In an hour another city appeared on the skyline. There was a border. The policeman at the Kontrolla scarcely glanced at Petrie’s passport. A long bridge took them over the Dunaj, which Petrie took to be the Danube. A sign said Bratislava. He looked out on tall grey buildings, buses and trams, cobbled roads, churches with an Eastern look. Not Vienna, then, he thought. Bratislava.
The driver stopped in front of a large grey-fronted hotel and opened Petrie’s door without a word. By the time Petrie had reached the foyer, driver and BMW had gone.
Sir was expected.
His room was plain, wooden-floored with an embroidered rug. He tossed his holdall on a chair and left. On the first floor he navigated a crowded bar, its air thick with Turkish cigarette smoke, and reached a restauracia. It was pure Belle Époque, with oil paintings of Old Bratislava lining its walls and clusters of lights hanging like chrome and glass snowdrops from its high curved ceiling. Wooden partitions separated the tables, ensuring privacy for husband and wife, husband and mistress, businessmen making deals in the post-Communist market. Behind the nearest one, he heard snatches of conversation between a man and woman, in an unfamiliar tongue. The clatter of trams came through the window, and dark shapes like Lowry figures were crossing a slushy cobbled square. Wisps of the heavy tobacco smoke were drifting through from the bar.
By now Petrie was strung up like a cat. He felt somehow surreal, as if he was inside a dream; if a crocodile had slithered into the room it would hardly have seemed out of place.
A little waiter appeared. He had a dinner suit, bow tie, moustache and passable Slavic-tinted English.
‘I’d like some fish,’ Petrie said.
‘What kind of fish?’
‘What do you have?’
A shrug. ‘Much fish.’
‘What’s local?’
‘Štika. From the Danube this morning. It has sharp teeth.’
‘I’ll have that.’
‘With cheeps?’
‘Potatoes.’
‘And to drink?’
‘A white wine.’ Petrie paused, and added: ‘A carafe.’
‘You can have zee house wine.’
‘Fine.’
A boroviçka and a coffee later, he signed a chit and made his way, bloated, back to his room. He made sure his door was locked. He lay on the narrow bed and tried to analyse the sense of unease, anxiety even, which was now washing over him.

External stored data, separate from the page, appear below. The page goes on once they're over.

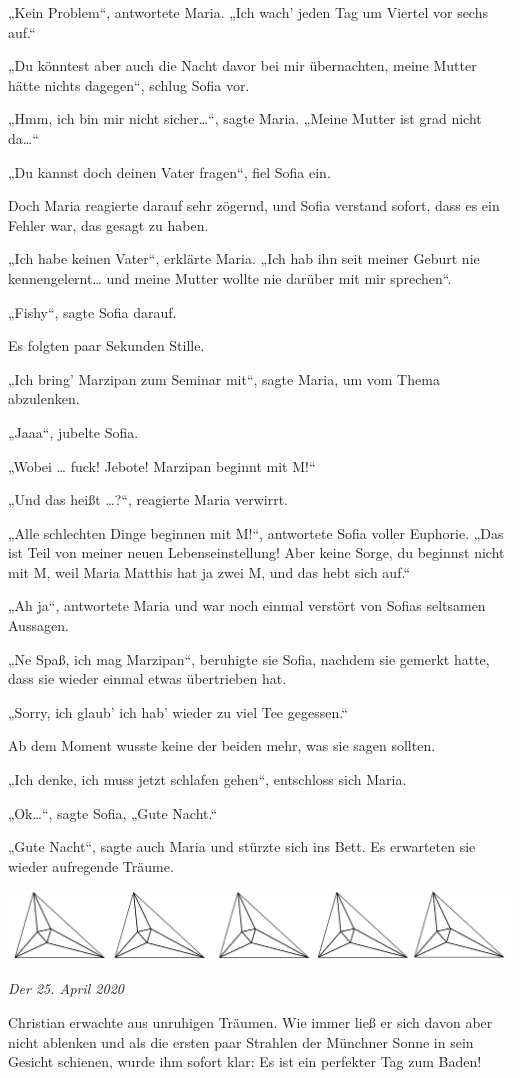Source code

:\documentclass[oneside]{memoir}
\newcommand{\parasep}{
\bigskip
\bigskip
\begin{center} 
   \includegraphics[scale=.08]{parasep5.jpg} 
\end{center}
\bigskip
\bigskip
}
\begin{document}
„Kein Problem“, antwortete Maria. „Ich wach' jeden Tag um Viertel vor sechs auf.“

„Du könntest aber auch die Nacht davor bei mir übernachten, meine Mutter hätte nichts dagegen“, schlug Sofia vor.

„Hmm, ich bin mir nicht sicher\ldots“, sagte Maria. „Meine Mutter ist grad nicht da\ldots“

„Du kannst doch deinen Vater fragen“, fiel Sofia ein.

Doch Maria reagierte darauf sehr zögernd, und Sofia verstand sofort, dass es ein Fehler war, das gesagt zu haben.

„Ich habe keinen Vater“, erklärte Maria. „Ich hab ihn seit meiner Geburt nie kennengelernt\ldots{} und meine Mutter wollte nie darüber mit mir sprechen“.

„Fishy“, sagte Sofia darauf.

Es folgten paar Sekunden Stille.

„Ich bring' Marzipan zum Seminar mit“,  sagte Maria, um vom Thema abzulenken.

„Jaaa“, jubelte Sofia.

„Wobei \ldots{} fuck! Jebote! Marzipan beginnt mit M!“

„Und das heißt \ldots?“, reagierte Maria verwirrt.

„Alle schlechten Dinge beginnen mit M!“, antwortete Sofia voller Euphorie. „Das ist Teil von meiner neuen Lebenseinstellung! Aber keine Sorge, du beginnst nicht mit M, weil Maria Matthis hat ja zwei M, und das hebt sich auf.“

„Ah ja“, antwortete Maria und war noch einmal verstört von Sofias seltsamen Aussagen.

„Ne Spaß, ich mag Marzipan“, beruhigte sie Sofia, nachdem sie gemerkt hatte, dass sie wieder einmal etwas übertrieben hat.

„Sorry, ich glaub' ich hab' wieder zu viel Tee gegessen.“

Ab dem Moment wusste keine der beiden mehr, was sie sagen sollten.

„Ich denke, ich muss jetzt schlafen gehen“, entschloss sich Maria.

„Ok\ldots“, sagte Sofia, „Gute Nacht.“

„Gute Nacht“, sagte auch Maria und stürzte sich ins Bett. 
Es erwarteten sie wieder aufregende Träume.

\parasep

\textit{Der 25. April 2020}

Christian erwachte aus unruhigen Träumen. Wie immer ließ er sich davon aber nicht ablenken und als die ersten paar Strahlen der Münchner Sonne in sein Gesicht schienen, wurde ihm sofort klar: Es ist ein perfekter Tag zum Baden!
\end{document}
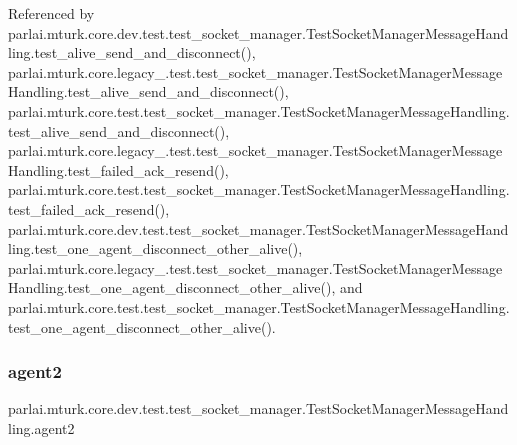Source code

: Referenced by parlai.\+mturk.\+core.\+dev.\+test.\+test\+\_\+socket\+\_\+manager.\+Test\+Socket\+Manager\+Message\+Handling.\+test\+\_\+alive\+\_\+send\+\_\+and\+\_\+disconnect(), parlai.\+mturk.\+core.\+legacy\+\_.\+test.\+test\+\_\+socket\+\_\+manager.\+Test\+Socket\+Manager\+Message\+Handling.\+test\+\_\+alive\+\_\+send\+\_\+and\+\_\+disconnect(), parlai.\+mturk.\+core.\+test.\+test\+\_\+socket\+\_\+manager.\+Test\+Socket\+Manager\+Message\+Handling.\+test\+\_\+alive\+\_\+send\+\_\+and\+\_\+disconnect(), parlai.\+mturk.\+core.\+legacy\+\_.\+test.\+test\+\_\+socket\+\_\+manager.\+Test\+Socket\+Manager\+Message\+Handling.\+test\+\_\+failed\+\_\+ack\+\_\+resend(), parlai.\+mturk.\+core.\+test.\+test\+\_\+socket\+\_\+manager.\+Test\+Socket\+Manager\+Message\+Handling.\+test\+\_\+failed\+\_\+ack\+\_\+resend(), parlai.\+mturk.\+core.\+dev.\+test.\+test\+\_\+socket\+\_\+manager.\+Test\+Socket\+Manager\+Message\+Handling.\+test\+\_\+one\+\_\+agent\+\_\+disconnect\+\_\+other\+\_\+alive(), parlai.\+mturk.\+core.\+legacy\+\_.\+test.\+test\+\_\+socket\+\_\+manager.\+Test\+Socket\+Manager\+Message\+Handling.\+test\+\_\+one\+\_\+agent\+\_\+disconnect\+\_\+other\+\_\+alive(), and parlai.\+mturk.\+core.\+test.\+test\+\_\+socket\+\_\+manager.\+Test\+Socket\+Manager\+Message\+Handling.\+test\+\_\+one\+\_\+agent\+\_\+disconnect\+\_\+other\+\_\+alive().

\mbox{\label{classparlai_1_1mturk_1_1core_1_1dev_1_1test_1_1test__socket__manager_1_1TestSocketManagerMessageHandling_a5499674a391613c550e6b951b068a4b1}} 
\subsubsection{\texorpdfstring{agent2}{agent2}}
{\footnotesize\ttfamily parlai.\+mturk.\+core.\+dev.\+test.\+test\+\_\+socket\+\_\+manager.\+Test\+Socket\+Manager\+Message\+Handling.\+agent2}



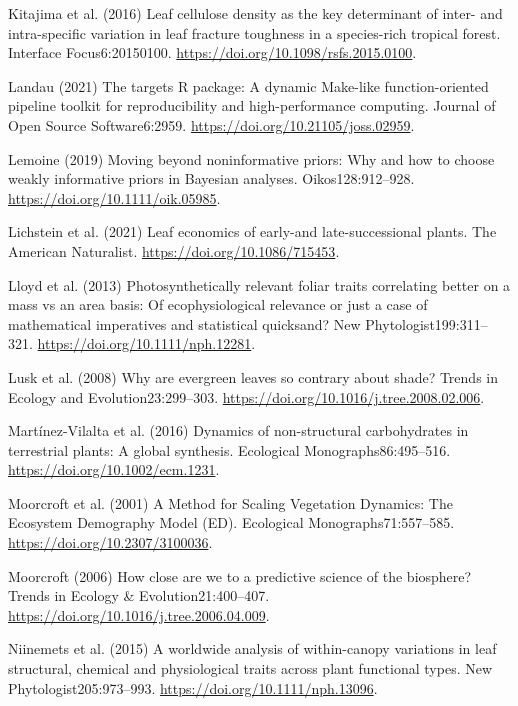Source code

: \documentclass[
  12pt,
  letterpaper,
  DIV=11,
  numbers=noendperiod]{scrartcl}
\newlength{\cslhangindent}
\newenvironment{CSLReferences}[2] %
 {\begin{list}{}{%
  \setlength{\itemindent}{0pt}
  \setlength{\leftmargin}{0pt}
  \setlength{\parsep}{0pt}
  \ifodd #1
   \setlength{\leftmargin}{\cslhangindent}
   \setlength{\itemindent}{-1\cslhangindent}
  \fi
  \setlength{\itemsep}{#2\baselineskip}}}
 {\end{list}}
\begin{document}
\begin{CSLReferences}{1}{1}
Kitajima et al. (2016) Leaf cellulose density as the key determinant of
inter- and intra-specific variation in leaf fracture toughness in a
species-rich tropical forest. Interface Focus6:20150100.
\url{https://doi.org/10.1098/rsfs.2015.0100}.

Landau (2021) The targets {R} package: A dynamic {Make-like}
function-oriented pipeline toolkit for reproducibility and
high-performance computing. Journal of Open Source Software6:2959.
\url{https://doi.org/10.21105/joss.02959}.

Lemoine (2019) Moving beyond noninformative priors: Why and how to
choose weakly informative priors in {Bayesian} analyses.
Oikos128:912--928. \url{https://doi.org/10.1111/oik.05985}.

Lichstein et al. (2021) Leaf economics of early-and late-successional
plants. The American Naturalist. \url{https://doi.org/10.1086/715453}.

Lloyd et al. (2013) Photosynthetically relevant foliar traits
correlating better on a mass vs an area basis: {Of} ecophysiological
relevance or just a case of mathematical imperatives and statistical
quicksand? New Phytologist199:311--321.
\url{https://doi.org/10.1111/nph.12281}.

Lusk et al. (2008) Why are evergreen leaves so contrary about shade?
Trends in Ecology and Evolution23:299--303.
\url{https://doi.org/10.1016/j.tree.2008.02.006}.

Martínez-Vilalta et al. (2016) Dynamics of non-structural carbohydrates
in terrestrial plants: A global synthesis. Ecological
Monographs86:495--516. \url{https://doi.org/10.1002/ecm.1231}.

Moorcroft et al. (2001) A {Method} for {Scaling Vegetation Dynamics}:
{The Ecosystem Demography Model} ({ED}). Ecological
Monographs71:557--585. \url{https://doi.org/10.2307/3100036}.

Moorcroft (2006) How close are we to a predictive science of the
biosphere? Trends in Ecology \& Evolution21:400--407.
\url{https://doi.org/10.1016/j.tree.2006.04.009}.

Niinemets et al. (2015) A worldwide analysis of within-canopy variations
in leaf structural, chemical and physiological traits across plant
functional types. New Phytologist205:973--993.
\url{https://doi.org/10.1111/nph.13096}.


\end{CSLReferences}
\end{document}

There was the sudden transplantation from the routine to the weird, from the familiar to the alien. There was the bizarre warning: Be sober, be vigilant. Beware of what? Roaring lions? Strange women? Slithering crocodiles?
But most of all, he realised, his tension was being driven by something else, by the conundrum still defeating his restless mind: What am I getting myself into? And what happens next?
* * *
Petrie wakened with a start. The telephone, its ringing tone unfamiliar. Disoriented, it was a second before he remembered he wasn’t in his Dublin flat. He fumbled for a light switch, knocking over a tumbler. His watch said 5.30 a.m. ‘Dr Petrie? Your car is waiting.’
5
The Castle
The icy air had a freshening effect on Petrie, even at twenty to six in the morning. It was the same silver BMW and the same wrinkled driver. The cavernous boot swallowed up Petrie’s rucksack like a whale devouring a minnow. He kept a canvas bag with papers beside him, and settled into the back seat.
The car drove a few hundred yards along the road and turned into the front of the Hotel Europa.
Miss Lonely Planet.
The driver heaved her rucksack into the boot as if it was full of rocks. As she settled into the car beside him, Petrie saw that she was lightly made up. He caught a whiff of scent. She had an open, almost naive smile.
‘I do planets.’ Her voice was soft and curiously graceful. She wasn’t a native E
nglish speaker.
The car took off, the driver muttering something under his breath.
Petrie said, ‘I saw you at Heathrow.’
‘I saw you too. I spotted you at Vienna airport and then on the streets here, last night. It was too much of a coincidence.’
‘I’ve been warned not to speak to strange women.’
She gave a wicked smile, stuck her legs out and wiggled her feet. She was wearing walking boots and her slender ankles made them seem over-large.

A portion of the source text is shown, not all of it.